▶ _Dataset excerpts_:
————————
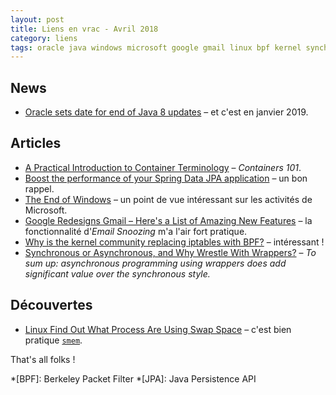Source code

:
 ```yaml
---
layout: post
title: Liens en vrac - Avril 2018
category: liens
tags: oracle java windows microsoft google gmail linux bpf kernel synchrone asynchrone smem mémoire spring-boot docker container
---
```


## News

* [Oracle sets date for end of Java 8 updates](https://www.javaworld.com/article/3269446/oracle-sets-date-for-end-of-java-8-updates.html)
  – et c'est en janvier 2019.

## Articles

* [A Practical Introduction to Container Terminology](https://developers.redhat.com/blog/2018/02/22/container-terminology-practical-introduction/)
  – _Containers 101_.
* [Boost the performance of your Spring Data JPA application](https://blog.ippon.tech/boost-the-performance-of-your-spring-data-jpa-application/)
  – un bon rappel.
* [The End of Windows](https://stratechery.com/2018/the-end-of-windows/)
  – un point de vue intéressant sur les activités de Microsoft.
* [Google Redesigns Gmail – Here's a List of Amazing New Features](https://thehackernews.com/2018/04/new-gmail-redesign.html)
  – la fonctionnalité d'_Email Snoozing_ m'a l'air fort pratique.
* [Why is the kernel community replacing iptables with BPF?](https://cilium.io/blog/2018/04/17/why-is-the-kernel-community-replacing-iptables/)
  – intéressant !
* [Synchronous or Asynchronous, and Why Wrestle With Wrappers?](https://dzone.com/articles/synchronous-or-asynchronous-and-why-wrestle-with-wrappers)
  – _To sum up: asynchronous programming using wrappers does add significant value over the synchronous style._

## Découvertes

* [Linux Find Out What Process Are Using Swap Space](https://www.cyberciti.biz/faq/linux-which-process-is-using-swap/)
  – c'est bien pratique [`smem`](https://www.selenic.com/smem/).

That's all folks !

*[BPF]: Berkeley Packet Filter
*[JPA]: Java Persistence API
————————
▶ _TASK TO COMPLETE_: Only the lines from the one with "## Découvertes" through the end of the data belong in the answer, each reproduced exactly.

▶ _RESPONSE BELOW_:
## Découvertes

* [Linux Find Out What Process Are Using Swap Space](https://www.cyberciti.biz/faq/linux-which-process-is-using-swap/)
  – c'est bien pratique [`smem`](https://www.selenic.com/smem/).

That's all folks !

*[BPF]: Berkeley Packet Filter
*[JPA]: Java Persistence API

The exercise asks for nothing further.